## Your goal
Reproduce precisely the lines of the listing below, starting with the line that contains "### What is" and stopping after the line that contains "A successful status"; include nothing else.
—————
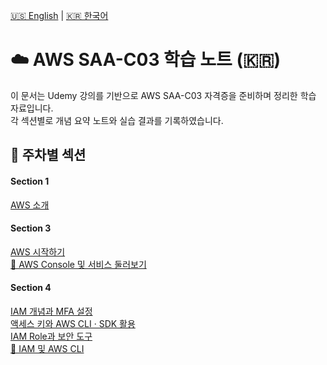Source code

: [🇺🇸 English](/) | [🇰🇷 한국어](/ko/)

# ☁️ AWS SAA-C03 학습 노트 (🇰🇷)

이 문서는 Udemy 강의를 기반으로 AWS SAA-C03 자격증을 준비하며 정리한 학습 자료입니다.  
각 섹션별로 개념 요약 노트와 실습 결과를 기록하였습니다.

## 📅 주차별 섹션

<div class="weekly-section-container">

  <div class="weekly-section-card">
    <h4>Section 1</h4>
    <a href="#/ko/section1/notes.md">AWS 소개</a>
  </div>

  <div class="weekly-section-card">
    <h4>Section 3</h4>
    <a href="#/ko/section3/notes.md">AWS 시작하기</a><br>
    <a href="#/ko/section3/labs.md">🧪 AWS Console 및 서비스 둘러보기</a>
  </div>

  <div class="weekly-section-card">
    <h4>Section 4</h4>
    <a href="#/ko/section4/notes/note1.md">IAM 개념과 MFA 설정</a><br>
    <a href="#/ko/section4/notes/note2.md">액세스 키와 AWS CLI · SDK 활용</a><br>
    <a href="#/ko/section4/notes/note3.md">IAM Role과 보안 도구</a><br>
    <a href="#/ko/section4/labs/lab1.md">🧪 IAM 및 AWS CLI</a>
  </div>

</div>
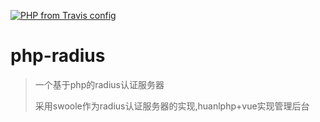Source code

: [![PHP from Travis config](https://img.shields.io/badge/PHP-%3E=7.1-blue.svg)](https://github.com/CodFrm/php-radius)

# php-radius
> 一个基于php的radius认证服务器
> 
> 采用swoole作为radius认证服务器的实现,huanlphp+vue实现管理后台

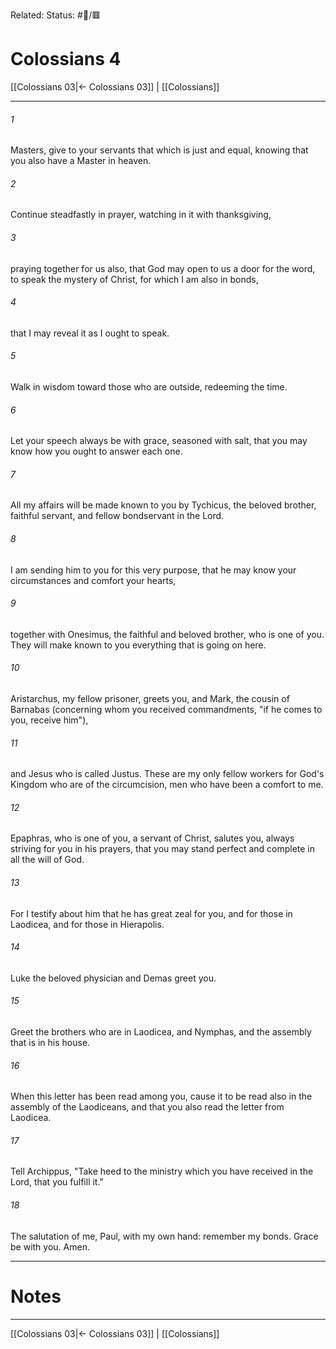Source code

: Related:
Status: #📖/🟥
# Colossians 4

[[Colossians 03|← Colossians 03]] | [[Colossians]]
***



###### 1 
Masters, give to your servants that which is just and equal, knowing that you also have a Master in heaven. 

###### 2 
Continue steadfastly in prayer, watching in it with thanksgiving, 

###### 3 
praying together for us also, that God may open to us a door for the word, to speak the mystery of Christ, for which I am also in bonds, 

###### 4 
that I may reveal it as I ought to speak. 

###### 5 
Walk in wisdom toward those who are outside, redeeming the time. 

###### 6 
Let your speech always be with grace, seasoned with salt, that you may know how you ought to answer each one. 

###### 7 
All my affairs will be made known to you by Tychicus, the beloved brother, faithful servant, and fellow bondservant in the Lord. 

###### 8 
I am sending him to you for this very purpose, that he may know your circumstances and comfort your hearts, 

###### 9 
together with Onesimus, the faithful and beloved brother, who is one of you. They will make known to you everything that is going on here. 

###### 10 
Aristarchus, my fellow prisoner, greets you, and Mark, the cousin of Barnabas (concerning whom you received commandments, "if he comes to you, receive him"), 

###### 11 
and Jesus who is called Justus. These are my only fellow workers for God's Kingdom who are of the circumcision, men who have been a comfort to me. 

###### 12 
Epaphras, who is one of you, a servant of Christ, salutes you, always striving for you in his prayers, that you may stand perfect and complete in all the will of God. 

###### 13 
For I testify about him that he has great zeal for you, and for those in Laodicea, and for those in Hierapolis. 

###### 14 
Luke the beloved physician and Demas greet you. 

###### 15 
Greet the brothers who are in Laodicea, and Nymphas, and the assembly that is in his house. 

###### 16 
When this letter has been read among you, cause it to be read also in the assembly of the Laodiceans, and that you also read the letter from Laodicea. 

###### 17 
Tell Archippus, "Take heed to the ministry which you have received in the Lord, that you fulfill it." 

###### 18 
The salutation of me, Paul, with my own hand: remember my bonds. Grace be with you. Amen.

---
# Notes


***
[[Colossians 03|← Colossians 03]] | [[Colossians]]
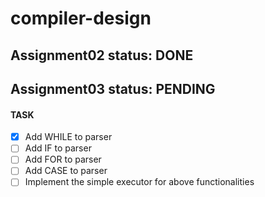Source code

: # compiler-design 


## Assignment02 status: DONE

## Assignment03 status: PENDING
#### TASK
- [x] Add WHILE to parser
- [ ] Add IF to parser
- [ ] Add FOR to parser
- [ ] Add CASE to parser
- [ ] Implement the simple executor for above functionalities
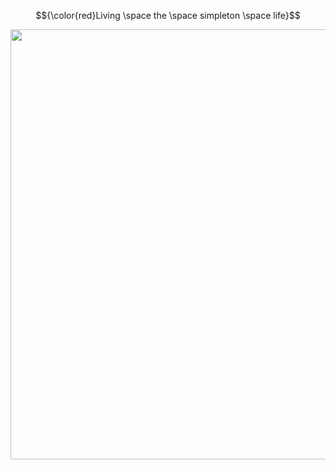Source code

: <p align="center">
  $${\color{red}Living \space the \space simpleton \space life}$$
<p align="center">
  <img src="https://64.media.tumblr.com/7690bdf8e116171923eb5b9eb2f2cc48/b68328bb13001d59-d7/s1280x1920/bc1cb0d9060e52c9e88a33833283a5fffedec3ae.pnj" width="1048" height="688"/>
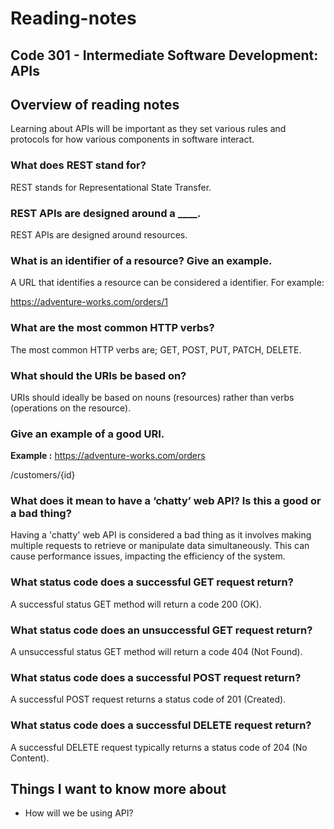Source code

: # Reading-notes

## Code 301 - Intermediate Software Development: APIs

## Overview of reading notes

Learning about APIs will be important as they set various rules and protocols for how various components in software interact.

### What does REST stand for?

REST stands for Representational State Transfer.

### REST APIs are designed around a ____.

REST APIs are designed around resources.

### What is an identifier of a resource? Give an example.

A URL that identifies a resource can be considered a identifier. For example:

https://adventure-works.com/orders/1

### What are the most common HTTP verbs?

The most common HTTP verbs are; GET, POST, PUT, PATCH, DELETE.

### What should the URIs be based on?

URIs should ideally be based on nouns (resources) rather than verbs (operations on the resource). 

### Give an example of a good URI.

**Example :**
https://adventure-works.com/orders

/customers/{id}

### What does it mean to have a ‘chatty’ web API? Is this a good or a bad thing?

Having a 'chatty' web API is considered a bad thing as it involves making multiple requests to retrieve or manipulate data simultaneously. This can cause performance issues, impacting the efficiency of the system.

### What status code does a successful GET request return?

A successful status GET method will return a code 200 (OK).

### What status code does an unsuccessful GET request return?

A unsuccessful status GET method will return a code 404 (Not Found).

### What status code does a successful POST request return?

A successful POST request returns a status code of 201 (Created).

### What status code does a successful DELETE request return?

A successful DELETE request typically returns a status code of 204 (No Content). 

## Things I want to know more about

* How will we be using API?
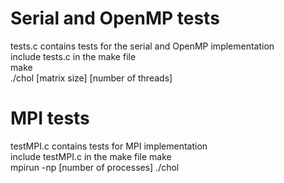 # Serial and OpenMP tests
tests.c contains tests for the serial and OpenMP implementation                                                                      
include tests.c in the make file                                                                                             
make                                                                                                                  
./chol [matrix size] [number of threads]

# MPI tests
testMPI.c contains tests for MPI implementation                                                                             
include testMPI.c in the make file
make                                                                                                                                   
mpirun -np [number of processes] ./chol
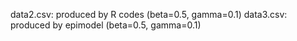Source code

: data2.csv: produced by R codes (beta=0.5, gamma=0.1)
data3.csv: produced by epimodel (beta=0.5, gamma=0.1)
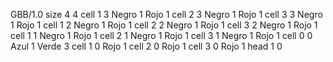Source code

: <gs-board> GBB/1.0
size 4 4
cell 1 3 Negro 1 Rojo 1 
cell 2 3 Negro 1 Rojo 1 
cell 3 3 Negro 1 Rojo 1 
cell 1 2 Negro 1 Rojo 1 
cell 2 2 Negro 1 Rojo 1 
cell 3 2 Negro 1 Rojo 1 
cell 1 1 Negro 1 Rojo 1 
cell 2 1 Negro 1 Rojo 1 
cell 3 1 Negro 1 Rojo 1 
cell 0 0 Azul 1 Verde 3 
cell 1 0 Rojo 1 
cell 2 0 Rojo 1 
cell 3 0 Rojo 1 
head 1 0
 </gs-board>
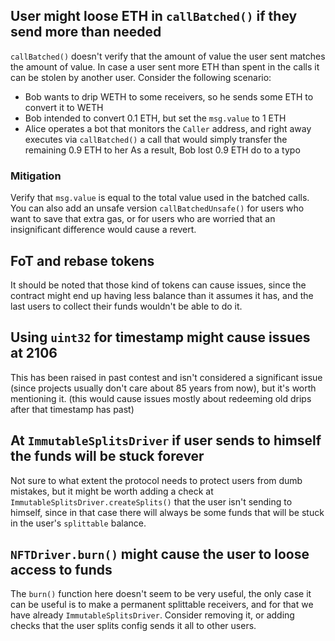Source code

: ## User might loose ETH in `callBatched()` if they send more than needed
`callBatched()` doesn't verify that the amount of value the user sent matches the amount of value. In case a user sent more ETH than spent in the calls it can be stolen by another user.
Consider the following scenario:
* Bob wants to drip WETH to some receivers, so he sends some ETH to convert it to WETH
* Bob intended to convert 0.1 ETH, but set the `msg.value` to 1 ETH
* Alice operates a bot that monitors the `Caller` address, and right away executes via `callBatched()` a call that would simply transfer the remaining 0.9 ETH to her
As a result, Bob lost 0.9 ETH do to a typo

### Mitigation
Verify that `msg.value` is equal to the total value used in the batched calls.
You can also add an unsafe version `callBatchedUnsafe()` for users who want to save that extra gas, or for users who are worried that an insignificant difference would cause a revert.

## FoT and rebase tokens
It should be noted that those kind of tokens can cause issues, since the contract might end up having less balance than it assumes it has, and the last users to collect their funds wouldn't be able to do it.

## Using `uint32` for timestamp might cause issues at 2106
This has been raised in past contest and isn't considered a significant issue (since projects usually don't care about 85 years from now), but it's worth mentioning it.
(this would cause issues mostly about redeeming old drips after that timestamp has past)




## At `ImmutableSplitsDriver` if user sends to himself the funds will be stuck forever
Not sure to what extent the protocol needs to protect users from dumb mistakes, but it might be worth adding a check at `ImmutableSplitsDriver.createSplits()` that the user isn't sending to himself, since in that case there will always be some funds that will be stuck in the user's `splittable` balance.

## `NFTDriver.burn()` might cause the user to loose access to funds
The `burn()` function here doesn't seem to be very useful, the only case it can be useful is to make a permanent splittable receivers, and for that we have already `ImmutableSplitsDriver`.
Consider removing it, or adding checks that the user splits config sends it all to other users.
—————
## Solved problem
### What is an identifier of a resource? Give an example.

A URL that identifies a resource can be considered a identifier. For example:

https://adventure-works.com/orders/1

### What are the most common HTTP verbs?

The most common HTTP verbs are; GET, POST, PUT, PATCH, DELETE.

### What should the URIs be based on?

URIs should ideally be based on nouns (resources) rather than verbs (operations on the resource). 

### Give an example of a good URI.

**Example :**
https://adventure-works.com/orders

/customers/{id}

### What does it mean to have a ‘chatty’ web API? Is this a good or a bad thing?

Having a 'chatty' web API is considered a bad thing as it involves making multiple requests to retrieve or manipulate data simultaneously. This can cause performance issues, impacting the efficiency of the system.

### What status code does a successful GET request return?

A successful status GET method will return a code 200 (OK).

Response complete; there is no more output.